The Guardian has a review of how the Brexit debacle has shredded the image that people once had of the British as a savvy, pragmatic people with a competent bureaucracy that would know how to negotiate complex deals with other nations. The opinions of others in the EU of the UK performance so far are scathing, calling it “pathetic, incoherent, and chaotic”.
For politicians, diplomats and officials across the continent, the past two-and-a-half years of the Britain’s fraught, seemingly interminable and increasingly shambolic departure from the EU have proved an eye-opener.

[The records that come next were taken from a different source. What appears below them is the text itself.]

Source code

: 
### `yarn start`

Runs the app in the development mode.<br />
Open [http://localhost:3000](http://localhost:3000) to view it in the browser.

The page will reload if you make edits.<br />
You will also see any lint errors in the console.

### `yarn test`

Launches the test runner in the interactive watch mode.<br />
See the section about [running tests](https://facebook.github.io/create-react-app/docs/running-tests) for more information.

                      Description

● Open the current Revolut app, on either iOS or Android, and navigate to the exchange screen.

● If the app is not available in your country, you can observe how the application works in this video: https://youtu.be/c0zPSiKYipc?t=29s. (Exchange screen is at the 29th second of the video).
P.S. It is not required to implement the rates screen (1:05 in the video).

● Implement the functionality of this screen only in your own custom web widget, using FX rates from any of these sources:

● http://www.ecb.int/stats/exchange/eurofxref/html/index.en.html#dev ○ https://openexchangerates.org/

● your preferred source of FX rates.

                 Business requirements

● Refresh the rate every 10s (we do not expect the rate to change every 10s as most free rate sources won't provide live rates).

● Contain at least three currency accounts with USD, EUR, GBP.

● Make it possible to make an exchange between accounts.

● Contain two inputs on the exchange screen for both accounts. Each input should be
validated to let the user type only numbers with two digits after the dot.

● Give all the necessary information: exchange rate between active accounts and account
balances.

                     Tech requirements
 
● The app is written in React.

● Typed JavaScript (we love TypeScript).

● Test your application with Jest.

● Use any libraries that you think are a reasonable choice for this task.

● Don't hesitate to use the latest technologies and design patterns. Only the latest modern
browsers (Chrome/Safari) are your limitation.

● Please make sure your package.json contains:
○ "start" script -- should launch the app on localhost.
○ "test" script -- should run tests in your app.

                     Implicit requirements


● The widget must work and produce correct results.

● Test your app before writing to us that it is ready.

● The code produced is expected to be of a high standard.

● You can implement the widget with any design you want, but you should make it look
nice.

To the shock of many, Brexit has revealed a country they long looked up to locked in a narrative of its own exceptionalism, talking mainly to itself, incoherent, entitled, incapable of compromise (with itself or its neighbours), startlingly ignorant of the workings of an organisation it has belonged to for nearly 50 years, and unrealistic.
Some British politicians are “on another planet”, Lamy said, incapable of seeing that Brexit is the infinitely complex diplomatic equivalent of “trying to take the eggs out of an omelette. Even today, they spout the most monstrous nonsense. Many have still not landed in a place one could call reality. The cognitive dissonance is … remarkable.”
In practical negotiating terms, “efficient and knowledgeable” officials had been short-circuited, Lamy said, “cut out of both the decision-making and the action, replaced by people who are ideologically pure – and, of course, have royally messed things up”.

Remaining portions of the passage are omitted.